Your task is to copy every line of the entries that contains "obsoleta".

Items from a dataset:

-- Opening Marker --

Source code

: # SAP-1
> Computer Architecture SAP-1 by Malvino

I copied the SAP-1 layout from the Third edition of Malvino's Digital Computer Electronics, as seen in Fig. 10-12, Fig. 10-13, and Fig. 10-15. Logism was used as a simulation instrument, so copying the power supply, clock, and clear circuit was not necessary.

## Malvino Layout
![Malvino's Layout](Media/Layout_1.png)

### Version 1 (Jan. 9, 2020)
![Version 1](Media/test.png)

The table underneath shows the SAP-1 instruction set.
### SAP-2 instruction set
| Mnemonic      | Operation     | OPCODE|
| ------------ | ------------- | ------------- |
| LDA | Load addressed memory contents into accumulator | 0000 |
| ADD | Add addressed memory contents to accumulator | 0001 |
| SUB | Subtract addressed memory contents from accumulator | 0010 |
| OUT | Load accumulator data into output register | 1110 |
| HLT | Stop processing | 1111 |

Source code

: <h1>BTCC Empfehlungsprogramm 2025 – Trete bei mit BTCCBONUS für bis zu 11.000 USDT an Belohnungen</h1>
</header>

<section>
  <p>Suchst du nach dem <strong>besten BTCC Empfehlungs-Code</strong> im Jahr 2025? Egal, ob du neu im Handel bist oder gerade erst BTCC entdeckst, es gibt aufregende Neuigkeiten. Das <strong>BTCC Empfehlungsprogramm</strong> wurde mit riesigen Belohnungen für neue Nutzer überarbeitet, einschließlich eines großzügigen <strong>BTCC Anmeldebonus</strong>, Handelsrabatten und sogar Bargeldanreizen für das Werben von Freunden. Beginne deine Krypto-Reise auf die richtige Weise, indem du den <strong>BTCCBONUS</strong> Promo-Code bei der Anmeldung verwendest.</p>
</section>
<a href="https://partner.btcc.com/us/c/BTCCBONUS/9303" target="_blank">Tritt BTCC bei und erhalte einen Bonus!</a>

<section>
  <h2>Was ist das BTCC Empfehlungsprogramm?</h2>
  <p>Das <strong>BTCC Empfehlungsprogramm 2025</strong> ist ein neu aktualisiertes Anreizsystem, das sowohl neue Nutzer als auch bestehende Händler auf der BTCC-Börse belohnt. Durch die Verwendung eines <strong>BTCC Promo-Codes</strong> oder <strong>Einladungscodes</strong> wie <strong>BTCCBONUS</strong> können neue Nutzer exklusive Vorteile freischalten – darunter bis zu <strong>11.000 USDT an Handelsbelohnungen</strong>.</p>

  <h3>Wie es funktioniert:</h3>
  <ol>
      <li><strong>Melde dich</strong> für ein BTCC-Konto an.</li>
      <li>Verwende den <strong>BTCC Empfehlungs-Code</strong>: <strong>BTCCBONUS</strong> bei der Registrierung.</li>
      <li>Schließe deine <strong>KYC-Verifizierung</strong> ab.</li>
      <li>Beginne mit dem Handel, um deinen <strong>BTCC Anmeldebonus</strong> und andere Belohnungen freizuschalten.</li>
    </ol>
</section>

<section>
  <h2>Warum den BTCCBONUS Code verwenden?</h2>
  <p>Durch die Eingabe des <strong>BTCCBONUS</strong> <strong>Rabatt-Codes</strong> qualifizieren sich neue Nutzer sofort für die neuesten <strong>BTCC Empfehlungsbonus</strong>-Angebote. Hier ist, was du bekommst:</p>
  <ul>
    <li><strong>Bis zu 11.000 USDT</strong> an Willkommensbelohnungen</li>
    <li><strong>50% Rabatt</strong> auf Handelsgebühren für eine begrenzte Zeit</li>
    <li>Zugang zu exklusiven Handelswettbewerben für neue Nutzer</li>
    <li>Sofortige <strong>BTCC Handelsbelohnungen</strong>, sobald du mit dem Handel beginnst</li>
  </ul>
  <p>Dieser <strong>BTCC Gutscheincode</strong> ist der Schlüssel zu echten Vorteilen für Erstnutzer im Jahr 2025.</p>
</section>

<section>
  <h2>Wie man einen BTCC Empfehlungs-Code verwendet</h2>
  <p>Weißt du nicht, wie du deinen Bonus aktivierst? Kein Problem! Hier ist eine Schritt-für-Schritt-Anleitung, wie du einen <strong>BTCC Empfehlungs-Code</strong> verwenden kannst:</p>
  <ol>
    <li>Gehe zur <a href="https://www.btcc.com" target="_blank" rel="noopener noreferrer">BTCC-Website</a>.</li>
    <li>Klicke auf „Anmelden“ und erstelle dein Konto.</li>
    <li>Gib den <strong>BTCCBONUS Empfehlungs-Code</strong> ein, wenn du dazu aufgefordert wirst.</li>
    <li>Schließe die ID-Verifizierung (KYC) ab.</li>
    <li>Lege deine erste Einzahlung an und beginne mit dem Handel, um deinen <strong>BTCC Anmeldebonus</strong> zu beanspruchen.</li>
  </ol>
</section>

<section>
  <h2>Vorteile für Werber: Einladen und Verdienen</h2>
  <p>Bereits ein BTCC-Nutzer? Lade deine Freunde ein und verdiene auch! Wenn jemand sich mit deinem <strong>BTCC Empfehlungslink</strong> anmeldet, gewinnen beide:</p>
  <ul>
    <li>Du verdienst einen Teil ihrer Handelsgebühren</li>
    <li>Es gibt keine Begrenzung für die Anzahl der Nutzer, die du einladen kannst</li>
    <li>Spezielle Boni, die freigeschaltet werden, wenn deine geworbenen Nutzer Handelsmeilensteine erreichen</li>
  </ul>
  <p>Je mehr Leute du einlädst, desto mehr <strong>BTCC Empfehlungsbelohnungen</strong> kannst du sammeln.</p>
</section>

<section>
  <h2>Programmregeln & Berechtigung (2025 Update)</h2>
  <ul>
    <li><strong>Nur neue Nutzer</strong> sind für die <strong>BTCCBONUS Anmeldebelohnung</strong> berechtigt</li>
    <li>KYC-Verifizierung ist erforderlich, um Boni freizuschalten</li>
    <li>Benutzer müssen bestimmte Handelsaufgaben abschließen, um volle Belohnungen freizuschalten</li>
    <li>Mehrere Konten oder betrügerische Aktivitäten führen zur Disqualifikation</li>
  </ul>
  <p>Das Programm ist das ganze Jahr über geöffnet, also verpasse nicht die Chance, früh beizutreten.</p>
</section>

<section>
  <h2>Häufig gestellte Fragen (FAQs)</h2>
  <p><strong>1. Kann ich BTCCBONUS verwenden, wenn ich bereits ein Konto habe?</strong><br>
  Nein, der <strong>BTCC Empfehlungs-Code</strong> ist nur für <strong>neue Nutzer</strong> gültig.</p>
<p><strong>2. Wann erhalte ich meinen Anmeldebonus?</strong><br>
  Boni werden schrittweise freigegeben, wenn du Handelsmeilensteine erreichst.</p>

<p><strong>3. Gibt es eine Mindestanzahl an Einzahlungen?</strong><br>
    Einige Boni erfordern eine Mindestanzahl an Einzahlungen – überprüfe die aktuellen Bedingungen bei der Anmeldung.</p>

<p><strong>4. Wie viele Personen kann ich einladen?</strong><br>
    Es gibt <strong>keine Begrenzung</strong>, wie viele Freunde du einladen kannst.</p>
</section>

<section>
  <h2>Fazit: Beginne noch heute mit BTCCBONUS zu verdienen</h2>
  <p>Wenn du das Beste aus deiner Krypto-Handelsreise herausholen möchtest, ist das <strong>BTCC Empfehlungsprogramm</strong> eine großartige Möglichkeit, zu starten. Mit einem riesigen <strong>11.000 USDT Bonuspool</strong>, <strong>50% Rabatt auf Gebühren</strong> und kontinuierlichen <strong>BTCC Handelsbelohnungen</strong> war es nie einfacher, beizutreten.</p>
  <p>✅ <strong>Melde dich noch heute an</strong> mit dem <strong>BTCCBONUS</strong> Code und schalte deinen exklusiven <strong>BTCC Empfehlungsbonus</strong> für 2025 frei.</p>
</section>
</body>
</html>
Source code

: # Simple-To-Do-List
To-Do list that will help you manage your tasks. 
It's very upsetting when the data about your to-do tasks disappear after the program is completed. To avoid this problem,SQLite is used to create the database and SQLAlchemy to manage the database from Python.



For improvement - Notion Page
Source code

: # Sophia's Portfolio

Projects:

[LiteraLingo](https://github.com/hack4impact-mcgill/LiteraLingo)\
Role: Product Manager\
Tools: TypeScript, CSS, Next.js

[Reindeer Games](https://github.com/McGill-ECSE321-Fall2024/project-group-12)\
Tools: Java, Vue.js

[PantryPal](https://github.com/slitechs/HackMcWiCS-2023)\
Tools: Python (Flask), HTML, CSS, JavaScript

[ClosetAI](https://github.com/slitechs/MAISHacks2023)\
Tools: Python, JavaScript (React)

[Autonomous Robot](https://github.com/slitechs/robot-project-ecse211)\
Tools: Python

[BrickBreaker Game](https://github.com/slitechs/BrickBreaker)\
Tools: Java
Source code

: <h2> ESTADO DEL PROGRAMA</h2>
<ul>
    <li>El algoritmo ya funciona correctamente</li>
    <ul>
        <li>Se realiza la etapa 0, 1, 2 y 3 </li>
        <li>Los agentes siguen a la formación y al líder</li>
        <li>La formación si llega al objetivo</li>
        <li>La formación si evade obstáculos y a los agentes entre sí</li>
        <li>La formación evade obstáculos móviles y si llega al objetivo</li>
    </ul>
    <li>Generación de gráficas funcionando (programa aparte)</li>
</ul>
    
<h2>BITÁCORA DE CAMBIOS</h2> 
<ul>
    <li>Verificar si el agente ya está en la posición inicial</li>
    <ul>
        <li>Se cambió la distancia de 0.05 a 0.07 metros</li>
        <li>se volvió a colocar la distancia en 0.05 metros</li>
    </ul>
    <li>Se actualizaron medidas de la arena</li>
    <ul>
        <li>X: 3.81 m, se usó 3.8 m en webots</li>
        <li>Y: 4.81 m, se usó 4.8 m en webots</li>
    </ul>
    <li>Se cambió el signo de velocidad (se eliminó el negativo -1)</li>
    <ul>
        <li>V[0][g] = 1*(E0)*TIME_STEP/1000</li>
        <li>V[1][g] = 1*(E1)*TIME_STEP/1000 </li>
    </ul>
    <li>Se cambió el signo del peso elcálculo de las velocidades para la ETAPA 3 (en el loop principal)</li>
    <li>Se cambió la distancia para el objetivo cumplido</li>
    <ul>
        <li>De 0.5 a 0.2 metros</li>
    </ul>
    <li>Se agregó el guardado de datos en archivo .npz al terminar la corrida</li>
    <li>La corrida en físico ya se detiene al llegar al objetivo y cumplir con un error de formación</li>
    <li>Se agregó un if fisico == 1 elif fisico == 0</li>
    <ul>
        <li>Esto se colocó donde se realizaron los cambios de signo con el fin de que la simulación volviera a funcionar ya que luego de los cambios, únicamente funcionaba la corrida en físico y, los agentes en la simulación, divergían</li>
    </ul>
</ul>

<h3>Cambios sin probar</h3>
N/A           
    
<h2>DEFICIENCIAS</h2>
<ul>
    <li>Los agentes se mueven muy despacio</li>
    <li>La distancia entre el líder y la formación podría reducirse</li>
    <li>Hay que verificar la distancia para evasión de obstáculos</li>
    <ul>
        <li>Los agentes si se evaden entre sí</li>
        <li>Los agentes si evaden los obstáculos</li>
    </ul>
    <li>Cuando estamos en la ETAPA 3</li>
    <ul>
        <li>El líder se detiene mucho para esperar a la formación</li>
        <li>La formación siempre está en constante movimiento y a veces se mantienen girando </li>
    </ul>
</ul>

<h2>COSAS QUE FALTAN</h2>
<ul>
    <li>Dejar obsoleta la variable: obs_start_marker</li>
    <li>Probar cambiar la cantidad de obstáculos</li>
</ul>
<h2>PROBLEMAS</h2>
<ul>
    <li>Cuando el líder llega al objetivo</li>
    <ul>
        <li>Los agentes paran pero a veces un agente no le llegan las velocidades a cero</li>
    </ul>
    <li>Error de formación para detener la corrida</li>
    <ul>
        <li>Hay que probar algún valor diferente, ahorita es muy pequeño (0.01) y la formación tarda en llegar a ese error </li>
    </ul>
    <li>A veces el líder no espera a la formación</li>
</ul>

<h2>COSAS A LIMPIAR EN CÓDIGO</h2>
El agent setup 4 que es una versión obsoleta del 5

-- Closing Marker --

RESULT OF THIS TASK –
    <li>Dejar obsoleta la variable: obs_start_marker</li>
El agent setup 4 que es una versión obsoleta del 5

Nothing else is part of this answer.